LAUSR

Early studies of the flow in rod bundles with spacer grids suggest that the pressure drop can be decomposed in contributions due to flow area variations by spacer grids and frictional losses along the rods. For these shape and frictional losses simple correlations based on theoretical and experimental data have been proposed. In the OECD benchmark study LACANES it was observed that correlations could well describe the flow behavior of the heavy liquid metal loop including a rod bundle with the exception of the core region, where different experts chose different pressure-loss correlations for the losses due to spacer grids. Here, RANS–CFD simulations provided very good data compared to the experimental data. It was observed that the most commonly applied Rehme correlation underestimated the shape losses.
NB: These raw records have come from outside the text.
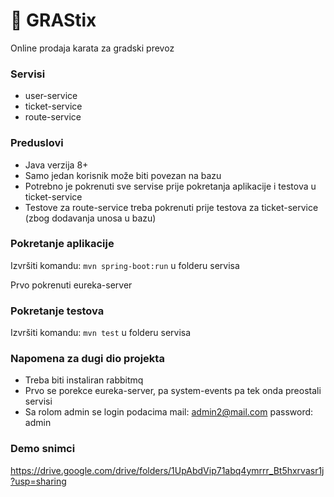 # 🎫 GRAStix 

Online prodaja karata za gradski prevoz 

### Servisi

* user-service
* ticket-service
* route-service

### Preduslovi

* Java verzija 8+
* Samo jedan korisnik može biti povezan na bazu
* Potrebno je pokrenuti sve servise prije pokretanja aplikacije i testova u ticket-service
* Testove za route-service treba pokrenuti prije testova za ticket-service (zbog dodavanja unosa u bazu)

### Pokretanje aplikacije

Izvršiti komandu: ```mvn spring-boot:run``` u folderu servisa

Prvo pokrenuti eureka-server

### Pokretanje testova

Izvršiti komandu: ```mvn test``` u folderu servisa

### Napomena za dugi dio projekta
* Treba biti instaliran rabbitmq
* Prvo se porekce eureka-server, pa system-events pa tek onda preostali servisi
* Sa rolom admin se login podacima mail: admin2@mail.com password: admin


### Demo snimci
https://drive.google.com/drive/folders/1UpAbdVip71abq4ymrrr_Bt5hxrvasr1j?usp=sharing


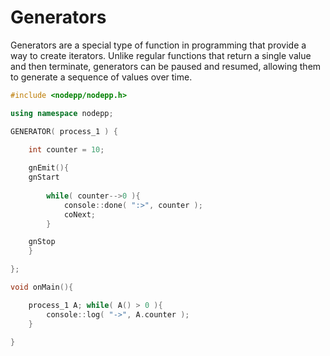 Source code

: # Generators

Generators are a special type of function in programming that provide a way to create iterators. Unlike regular functions that return a single value and then terminate, generators can be paused and resumed, allowing them to generate a sequence of values over time.

```cpp
#include <nodepp/nodepp.h>

using namespace nodepp;

GENERATOR( process_1 ) {
    
    int counter = 10;

    gnEmit(){ 
    gnStart
    
        while( counter-->0 ){
            console::done( ":>", counter ); 
            coNext;
        }

    gnStop
    }

};

void onMain(){

    process_1 A; while( A() > 0 ){
        console::log( "->", A.counter );
    }

}
```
The available correlations relate the pressure drop across a grid spacer to the relative plugging of the spacer i.e. solidity emax. More sophisticated correlations distinct between spacer grids with round or sharp leading edge shape. The purpose of this study is to (i) show that CFD is suitable to predict pressure drop across spacer grids and (ii) to access the generality of pressure drop correlations. By verification and validation of CFD results against experimental data obtained in KALLA we show (i). The generality (ii) is challenged by considering three cases which yield identical pressure drop in the correlations. First we test the effect of surface roughness, a parameter not present in the correlations. Here we compare a simulation assuming a typical surface roughness representing the experimental situation to a perfectly smooth spacer surface. Second we reverse the flow direction for the spacer grid employed in the experiments which is asymmetric. The flow direction reversal is chosen for convenience, since an asymmetric spacer grid with given blockage ratio, may result in different flow situations depending on flow direction. Obviously blockage develops differently along flow direction due to the asymmetry, so that the same numerical mesh can be used for two distinct simulations. The study shows that prediction of pressure drop across spacer grids by RANS–CFD using well resolved meshes in the spacer grid region yields more accurate results than any available correlation.